=== Begin Enclosure ===

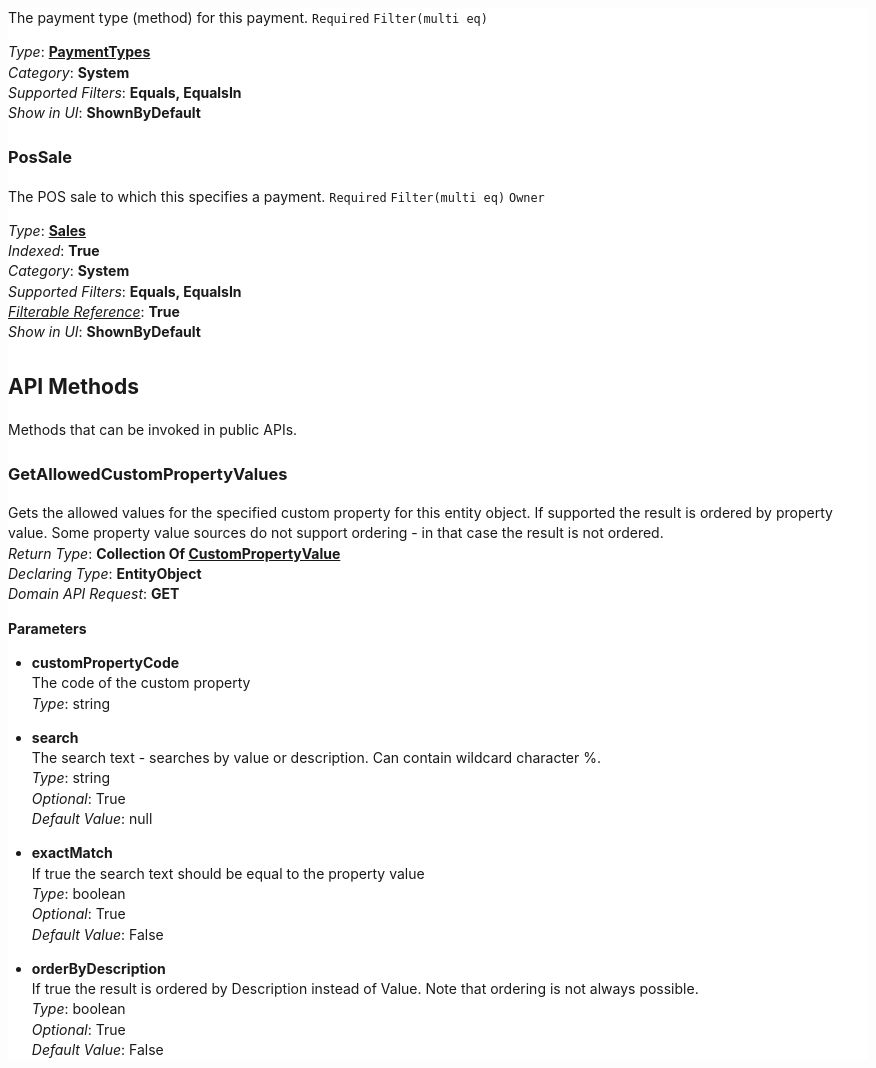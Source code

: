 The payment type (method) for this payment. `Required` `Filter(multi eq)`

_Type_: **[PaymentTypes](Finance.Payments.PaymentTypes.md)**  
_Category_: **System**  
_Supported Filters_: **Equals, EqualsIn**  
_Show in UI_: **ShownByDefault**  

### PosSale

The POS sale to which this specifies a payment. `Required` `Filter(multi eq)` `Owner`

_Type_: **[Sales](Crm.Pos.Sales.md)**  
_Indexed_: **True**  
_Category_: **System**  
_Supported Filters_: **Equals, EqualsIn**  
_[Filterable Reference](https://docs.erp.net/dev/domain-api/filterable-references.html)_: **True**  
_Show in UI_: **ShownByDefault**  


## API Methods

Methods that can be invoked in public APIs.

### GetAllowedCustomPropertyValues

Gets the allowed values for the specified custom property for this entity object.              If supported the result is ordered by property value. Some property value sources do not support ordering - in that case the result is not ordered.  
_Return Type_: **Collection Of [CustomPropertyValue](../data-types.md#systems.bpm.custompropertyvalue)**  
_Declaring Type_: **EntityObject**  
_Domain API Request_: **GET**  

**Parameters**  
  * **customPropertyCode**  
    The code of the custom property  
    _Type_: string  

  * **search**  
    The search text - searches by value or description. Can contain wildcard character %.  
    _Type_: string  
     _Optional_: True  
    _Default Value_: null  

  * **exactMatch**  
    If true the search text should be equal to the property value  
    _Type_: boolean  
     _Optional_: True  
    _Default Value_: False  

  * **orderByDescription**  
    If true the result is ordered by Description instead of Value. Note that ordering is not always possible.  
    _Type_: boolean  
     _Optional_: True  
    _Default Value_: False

=== End Enclosure ===

» **Instructions to follow**: Look over the records above and filter for each line with the word "ordering".

» **Exercise answer**:
Gets the allowed values for the specified custom property for this entity object.              If supported the result is ordered by property value. Some property value sources do not support ordering - in that case the result is not ordered.  
    If true the result is ordered by Description instead of Value. Note that ordering is not always possible.  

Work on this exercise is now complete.